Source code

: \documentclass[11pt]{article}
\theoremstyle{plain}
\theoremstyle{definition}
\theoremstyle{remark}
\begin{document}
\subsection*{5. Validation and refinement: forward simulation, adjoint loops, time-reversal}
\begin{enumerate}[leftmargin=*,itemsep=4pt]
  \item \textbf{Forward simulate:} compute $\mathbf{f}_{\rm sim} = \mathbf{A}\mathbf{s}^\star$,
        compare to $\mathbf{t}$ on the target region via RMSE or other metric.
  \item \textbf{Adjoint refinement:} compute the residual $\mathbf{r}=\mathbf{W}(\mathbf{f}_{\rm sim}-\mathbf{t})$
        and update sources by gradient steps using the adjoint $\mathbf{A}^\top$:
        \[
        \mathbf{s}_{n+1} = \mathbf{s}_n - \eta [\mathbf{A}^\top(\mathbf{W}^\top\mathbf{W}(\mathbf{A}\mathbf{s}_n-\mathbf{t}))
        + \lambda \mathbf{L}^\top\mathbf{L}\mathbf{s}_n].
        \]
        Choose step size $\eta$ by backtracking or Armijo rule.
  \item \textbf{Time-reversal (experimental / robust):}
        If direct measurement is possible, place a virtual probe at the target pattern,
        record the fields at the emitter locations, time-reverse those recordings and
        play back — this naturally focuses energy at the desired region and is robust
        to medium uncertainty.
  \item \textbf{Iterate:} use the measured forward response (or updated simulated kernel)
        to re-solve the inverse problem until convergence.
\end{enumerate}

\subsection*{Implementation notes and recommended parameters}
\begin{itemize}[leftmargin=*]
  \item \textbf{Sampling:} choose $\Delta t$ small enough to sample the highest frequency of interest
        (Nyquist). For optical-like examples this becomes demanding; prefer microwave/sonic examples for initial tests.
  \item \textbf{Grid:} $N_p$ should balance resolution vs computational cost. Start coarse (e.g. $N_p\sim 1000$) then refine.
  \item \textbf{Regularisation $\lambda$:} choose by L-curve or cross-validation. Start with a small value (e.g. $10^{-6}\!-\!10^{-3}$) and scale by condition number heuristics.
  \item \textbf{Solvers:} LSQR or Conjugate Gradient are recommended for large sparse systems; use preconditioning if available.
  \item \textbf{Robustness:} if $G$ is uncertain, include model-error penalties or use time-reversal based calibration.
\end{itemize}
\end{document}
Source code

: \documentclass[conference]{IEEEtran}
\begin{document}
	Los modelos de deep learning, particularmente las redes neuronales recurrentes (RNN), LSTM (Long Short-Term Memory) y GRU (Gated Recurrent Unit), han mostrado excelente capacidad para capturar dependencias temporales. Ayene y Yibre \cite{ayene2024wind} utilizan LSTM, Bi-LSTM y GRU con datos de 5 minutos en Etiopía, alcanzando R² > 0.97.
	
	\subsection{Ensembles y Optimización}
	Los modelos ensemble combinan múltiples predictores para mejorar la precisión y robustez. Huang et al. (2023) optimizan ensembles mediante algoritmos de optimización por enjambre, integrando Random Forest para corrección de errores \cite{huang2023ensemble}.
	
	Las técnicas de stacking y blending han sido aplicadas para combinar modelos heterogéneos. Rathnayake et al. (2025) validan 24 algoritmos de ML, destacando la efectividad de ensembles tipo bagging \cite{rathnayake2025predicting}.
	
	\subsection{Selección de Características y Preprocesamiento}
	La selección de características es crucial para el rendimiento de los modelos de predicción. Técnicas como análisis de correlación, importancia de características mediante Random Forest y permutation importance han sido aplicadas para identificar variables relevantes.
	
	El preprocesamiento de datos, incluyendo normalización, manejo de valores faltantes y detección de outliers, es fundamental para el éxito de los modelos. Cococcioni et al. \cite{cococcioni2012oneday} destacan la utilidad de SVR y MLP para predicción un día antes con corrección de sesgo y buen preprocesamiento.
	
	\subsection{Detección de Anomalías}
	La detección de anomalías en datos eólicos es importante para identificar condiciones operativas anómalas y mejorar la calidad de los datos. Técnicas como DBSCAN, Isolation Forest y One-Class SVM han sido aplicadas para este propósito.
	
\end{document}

==================================================

# PROMPT
Your task is to copy all of the entries exactly.

# SOLUTION TO THE EXERCISE
Source code

: \documentclass[11pt]{article}
\theoremstyle{plain}
\theoremstyle{definition}
\theoremstyle{remark}
\begin{document}
\subsection*{5. Validation and refinement: forward simulation, adjoint loops, time-reversal}
\begin{enumerate}[leftmargin=*,itemsep=4pt]
  \item \textbf{Forward simulate:} compute $\mathbf{f}_{\rm sim} = \mathbf{A}\mathbf{s}^\star$,
        compare to $\mathbf{t}$ on the target region via RMSE or other metric.
  \item \textbf{Adjoint refinement:} compute the residual $\mathbf{r}=\mathbf{W}(\mathbf{f}_{\rm sim}-\mathbf{t})$
        and update sources by gradient steps using the adjoint $\mathbf{A}^\top$:
        \[
        \mathbf{s}_{n+1} = \mathbf{s}_n - \eta [\mathbf{A}^\top(\mathbf{W}^\top\mathbf{W}(\mathbf{A}\mathbf{s}_n-\mathbf{t}))
        + \lambda \mathbf{L}^\top\mathbf{L}\mathbf{s}_n].
        \]
        Choose step size $\eta$ by backtracking or Armijo rule.
  \item \textbf{Time-reversal (experimental / robust):}
        If direct measurement is possible, place a virtual probe at the target pattern,
        record the fields at the emitter locations, time-reverse those recordings and
        play back — this naturally focuses energy at the desired region and is robust
        to medium uncertainty.
  \item \textbf{Iterate:} use the measured forward response (or updated simulated kernel)
        to re-solve the inverse problem until convergence.
\end{enumerate}

\subsection*{Implementation notes and recommended parameters}
\begin{itemize}[leftmargin=*]
  \item \textbf{Sampling:} choose $\Delta t$ small enough to sample the highest frequency of interest
        (Nyquist). For optical-like examples this becomes demanding; prefer microwave/sonic examples for initial tests.
  \item \textbf{Grid:} $N_p$ should balance resolution vs computational cost. Start coarse (e.g. $N_p\sim 1000$) then refine.
  \item \textbf{Regularisation $\lambda$:} choose by L-curve or cross-validation. Start with a small value (e.g. $10^{-6}\!-\!10^{-3}$) and scale by condition number heuristics.
  \item \textbf{Solvers:} LSQR or Conjugate Gradient are recommended for large sparse systems; use preconditioning if available.
  \item \textbf{Robustness:} if $G$ is uncertain, include model-error penalties or use time-reversal based calibration.
\end{itemize}
\end{document}
Source code

: \documentclass[conference]{IEEEtran}
\begin{document}
	Los modelos de deep learning, particularmente las redes neuronales recurrentes (RNN), LSTM (Long Short-Term Memory) y GRU (Gated Recurrent Unit), han mostrado excelente capacidad para capturar dependencias temporales. Ayene y Yibre \cite{ayene2024wind} utilizan LSTM, Bi-LSTM y GRU con datos de 5 minutos en Etiopía, alcanzando R² > 0.97.
	
	\subsection{Ensembles y Optimización}
	Los modelos ensemble combinan múltiples predictores para mejorar la precisión y robustez. Huang et al. (2023) optimizan ensembles mediante algoritmos de optimización por enjambre, integrando Random Forest para corrección de errores \cite{huang2023ensemble}.
	
	Las técnicas de stacking y blending han sido aplicadas para combinar modelos heterogéneos. Rathnayake et al. (2025) validan 24 algoritmos de ML, destacando la efectividad de ensembles tipo bagging \cite{rathnayake2025predicting}.
	
	\subsection{Selección de Características y Preprocesamiento}
	La selección de características es crucial para el rendimiento de los modelos de predicción. Técnicas como análisis de correlación, importancia de características mediante Random Forest y permutation importance han sido aplicadas para identificar variables relevantes.
	
	El preprocesamiento de datos, incluyendo normalización, manejo de valores faltantes y detección de outliers, es fundamental para el éxito de los modelos. Cococcioni et al. \cite{cococcioni2012oneday} destacan la utilidad de SVR y MLP para predicción un día antes con corrección de sesgo y buen preprocesamiento.
	
	\subsection{Detección de Anomalías}
	La detección de anomalías en datos eólicos es importante para identificar condiciones operativas anómalas y mejorar la calidad de los datos. Técnicas como DBSCAN, Isolation Forest y One-Class SVM han sido aplicadas para este propósito.
	
\end{document}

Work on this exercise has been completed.